China: Port authorities tighten vessel crew COVID-19 screening

China

Chinese authorities have tightened screening of crew members on vessels arriving at ports after several cases of COVID-19 were confirmed on a single vessel heading from Brazil, a move that has raised concerns among buyers, sources told S&P Global Platts.

Crew members on a Panamax vessel carrying soybeans from Rio Grande, Brazil, and heading to Yantai port in North China, were tested positive for COVID-19, sources said.
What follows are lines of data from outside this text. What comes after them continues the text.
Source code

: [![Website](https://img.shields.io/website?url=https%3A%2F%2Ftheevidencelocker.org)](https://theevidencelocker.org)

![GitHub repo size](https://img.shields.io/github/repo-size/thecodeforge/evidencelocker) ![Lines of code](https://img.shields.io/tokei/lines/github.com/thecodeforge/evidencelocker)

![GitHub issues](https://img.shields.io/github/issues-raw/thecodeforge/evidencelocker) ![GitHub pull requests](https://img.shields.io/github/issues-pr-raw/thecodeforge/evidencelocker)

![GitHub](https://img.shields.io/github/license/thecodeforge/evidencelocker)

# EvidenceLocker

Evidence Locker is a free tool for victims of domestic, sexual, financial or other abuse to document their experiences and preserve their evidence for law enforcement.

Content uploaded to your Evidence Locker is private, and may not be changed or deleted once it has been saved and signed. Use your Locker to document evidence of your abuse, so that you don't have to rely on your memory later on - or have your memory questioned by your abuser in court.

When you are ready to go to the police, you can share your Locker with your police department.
While en route to Yantai, the vessel crew was replaced on July 19 in Manila, Philippines, after 10 confirmed cases were reported.

On July 26, the vessel was asked to temporarily dock at Yantai port, with authorities not allowing any discharging activities from the vessel, sources said.

“So far, no news has been heard on a possible discharging date and we expect it to stay at the berth for at least the next 14 days,” a trader said.

The cargo was bought by a Chinese soybean crusher.

Other than this incident, confirmed coronavirus cases have also been reported at two vessels arriving from India and Japan.

As authorities tighten the health screening process of vessel crew members, cargo owners in China have come under pressure, while many crushers have also expressed concerns for their upcoming scheduled cargoes.

However, crushers are expected to continue buying from the US or Brazil when prices are competitive, as demand for soybeans remains strong in China.

CFR China soybean prices were assessed at $411.99/mt on July 28, reaching a nine-month high, S&P Global Platts data showed.

China has been aggressively ramping up its purchases of US soybeans, with almost 3 million mt of flash sales reported so far in July.

Meanwhile, Brazil has been seen running out of its exportable supplies, as local crushers compete to secure bean supplies for the remainder of the year, while sales by farmers remain slow due to the weaker currency. Brazil’s next harvest is not until next year.

Brazilian old crop offers were trading 30 cents/bu higher than US Gulf shipments on July 28, according to Platts data.